In the predominately male world of the New York theatre, beginning as far back as 1933, Cheryl Crawford broke new ground over a fifty-three year period as a female theatrical producer. She worked with some of the greatest artists there have ever been and made significant contributions to some of the most important Broadway productions in the middle to late 20th century. Here's a bit of biography by way of today's "Theatre Yesterday and Today."
Having recently posted a salute to the director and theatre scholar Harold Clurman, his longtime friend and contemporary Cheryl Crawford — born within the same week (one year and six days later) — is also most deserving of a tribute. As one of the earliest of women producers, Crawford’s list of achievements was the envy of many who came after her, be they male or female.
Crawford left her distinct mark in establishing and running such landmark theatrical institutions as the Group Theatre; Eva Le Gallienne’s American Repertory Theatre; the American National Theatre (ANTA) and the Actors Studio. Though perhaps those institutions might not mean as much today, they were essential to the growth of the American theatre as we know it today. That she was an internal part of that while also maintaining a sterling reputation independently producing plays and musicals, was extraordinary. Her credits include One Touch of Venus, with its lush score by Kurt Weill and Ogden Nash; a vehicle once meant for Marlene Dietrich that provided Mary Martin with her first solo Broadway success. An early proponent of the team of Alan Jay Lerner and Frederick Loewe, Crawford produced both Paint Your Wagon and Brigadoon, as well as four by Tennessee Williams: The Rose Tattoo, Camino Real, Period of Adustment and Sweet Bird of Youth. One of her first efforts was Awake and Sing, the Clifford Odets’s saga of a Jewish family, and one of her last — forty years later — was Isaac Bashevis Singer’s Yentl, the production that inspired Barbra Streisand to direct and star in her 1983 film adaptation.
Calling this column “One Naked Individual” is an echo of Crawford’s winningly titled 1977 autobiography, drawn from an incident in early childhood. As the story goes, Crawford skipped kindergarten, where she would have properly learned the Pledge of Allegiance and, when upon entering first grade, had no knowledge of it. So, with the class assembled to recite it, she mistakenly took the passage “One nation, under God, indivisible …” and heard it as “One naked individual.” It’s a fitting story, since hearing and seeing things differently were the earmarks of Crawford’s oeuvre. And bearing herself nakedly had just about everything to do with the unfamiliar ground she tread among men unaccustomed (or unwilling) to hear out a woman with strong opinions. At the time Crawford struck out on her own in the 1930s, there were practically no independent women producers on Broadway.

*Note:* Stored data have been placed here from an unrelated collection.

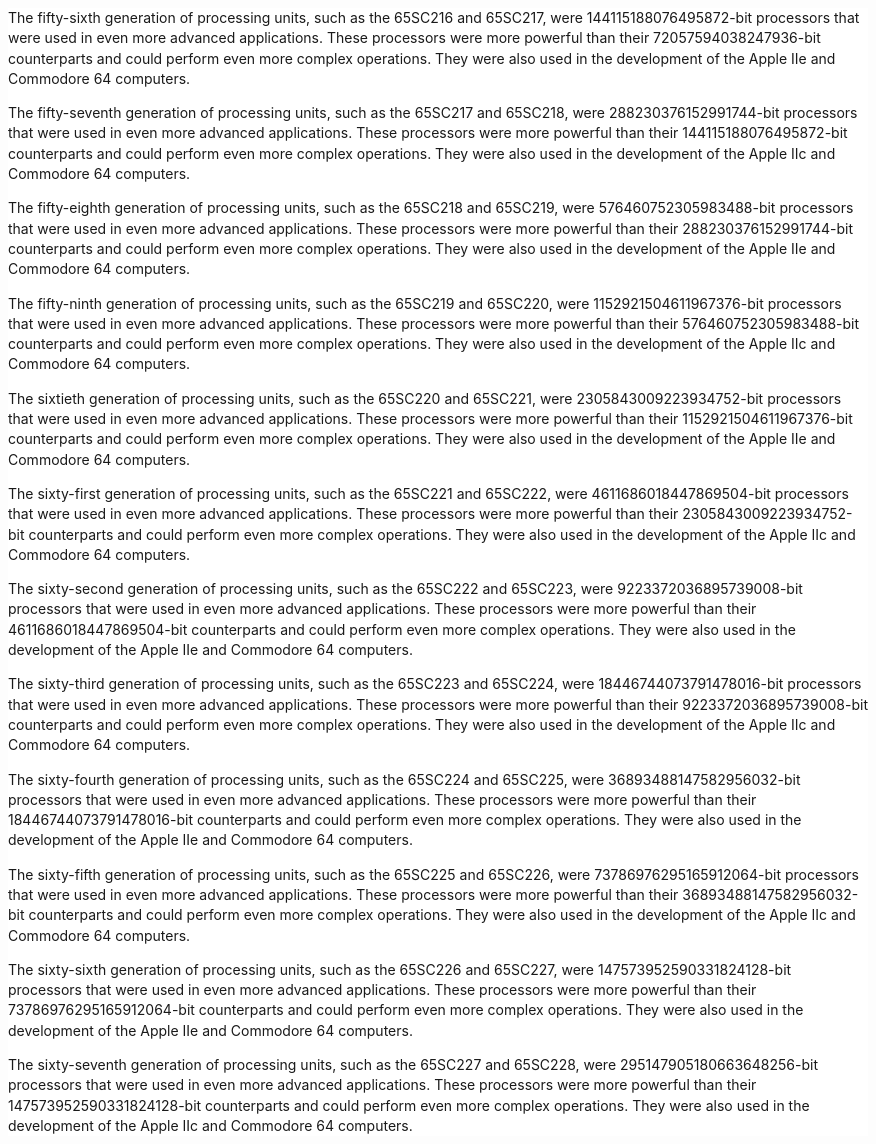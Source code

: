 The fifty-sixth generation of processing units, such as the 65SC216 and 65SC217, were 144115188076495872-bit processors that were used in even more advanced applications. These processors were more powerful than their 72057594038247936-bit counterparts and could perform even more complex operations. They were also used in the development of the Apple IIe and Commodore 64 computers.

The fifty-seventh generation of processing units, such as the 65SC217 and 65SC218, were 288230376152991744-bit processors that were used in even more advanced applications. These processors were more powerful than their 144115188076495872-bit counterparts and could perform even more complex operations. They were also used in the development of the Apple IIc and Commodore 64 computers.

The fifty-eighth generation of processing units, such as the 65SC218 and 65SC219, were 576460752305983488-bit processors that were used in even more advanced applications. These processors were more powerful than their 288230376152991744-bit counterparts and could perform even more complex operations. They were also used in the development of the Apple IIe and Commodore 64 computers.

The fifty-ninth generation of processing units, such as the 65SC219 and 65SC220, were 1152921504611967376-bit processors that were used in even more advanced applications. These processors were more powerful than their 576460752305983488-bit counterparts and could perform even more complex operations. They were also used in the development of the Apple IIc and Commodore 64 computers.

The sixtieth generation of processing units, such as the 65SC220 and 65SC221, were 2305843009223934752-bit processors that were used in even more advanced applications. These processors were more powerful than their 1152921504611967376-bit counterparts and could perform even more complex operations. They were also used in the development of the Apple IIe and Commodore 64 computers.

The sixty-first generation of processing units, such as the 65SC221 and 65SC222, were 4611686018447869504-bit processors that were used in even more advanced applications. These processors were more powerful than their 2305843009223934752-bit counterparts and could perform even more complex operations. They were also used in the development of the Apple IIc and Commodore 64 computers.

The sixty-second generation of processing units, such as the 65SC222 and 65SC223, were 9223372036895739008-bit processors that were used in even more advanced applications. These processors were more powerful than their 4611686018447869504-bit counterparts and could perform even more complex operations. They were also used in the development of the Apple IIe and Commodore 64 computers.

The sixty-third generation of processing units, such as the 65SC223 and 65SC224, were 18446744073791478016-bit processors that were used in even more advanced applications. These processors were more powerful than their 9223372036895739008-bit counterparts and could perform even more complex operations. They were also used in the development of the Apple IIc and Commodore 64 computers.

The sixty-fourth generation of processing units, such as the 65SC224 and 65SC225, were 36893488147582956032-bit processors that were used in even more advanced applications. These processors were more powerful than their 18446744073791478016-bit counterparts and could perform even more complex operations. They were also used in the development of the Apple IIe and Commodore 64 computers.

The sixty-fifth generation of processing units, such as the 65SC225 and 65SC226, were 73786976295165912064-bit processors that were used in even more advanced applications. These processors were more powerful than their 36893488147582956032-bit counterparts and could perform even more complex operations. They were also used in the development of the Apple IIc and Commodore 64 computers.

The sixty-sixth generation of processing units, such as the 65SC226 and 65SC227, were 147573952590331824128-bit processors that were used in even more advanced applications. These processors were more powerful than their 73786976295165912064-bit counterparts and could perform even more complex operations. They were also used in the development of the Apple IIe and Commodore 64 computers.

The sixty-seventh generation of processing units, such as the 65SC227 and 65SC228, were 295147905180663648256-bit processors that were used in even more advanced applications. These processors were more powerful than their 147573952590331824128-bit counterparts and could perform even more complex operations. They were also used in the development of the Apple IIc and Commodore 64 computers.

Born September 24, 1902, Crawford grew up in Akron, Ohio and received a degree in drama from Smith College in Northampton, Massachusetts. Though determined to find her place in the theatre, she had no idea what that place might be. This set off a trial and error period where Crawford worked as an actress, in casting, and as an assistant stage manager. She was fortunate to find a job at the Theatre Guild, the first-class producing organization responsible for presenting the plays of George Bernard Shaw (and later Eugene O’Neill). This is where she met two other ambitious young talents finding their footing: Clurman and Lee Strasberg, who as a triumvirate, would later form the Group Theatre, the progenitor of the most socially relevant theatre of the 1930s. While at the Guild, one of Crawford’s jobs was as a play reader, and it was in that capacity she discovered an ability to differentiate a good play from a bad one. And thus, a career as a producer was launched.
Crawford’s years with the Group allowed her to work with the leading lights of what was then a new and progressive theatre: playwrights like Odets, Sidney Kingsley and Irwin Shaw, as well as directors Clurman, Strasberg, Elia Kazan and Robert Lewis. When the Group disbanded, she helped create the American Repertory Theatre, the actress/manager Eva Gallienne’s second effort (after her first try with her own Civic Rep) to build a New York company of actors to rival that of England’s best rep companies. But Crawford’s most lasting legacy (via institutions), was her founding and running the Actors Studio, which many mistakenly believe was started by Lee Strasberg. Though his name later became synonymous with it, due to his being its most illustrious teacher, it was actually begun by Crawford, Elia Kazan and Robert Lewis.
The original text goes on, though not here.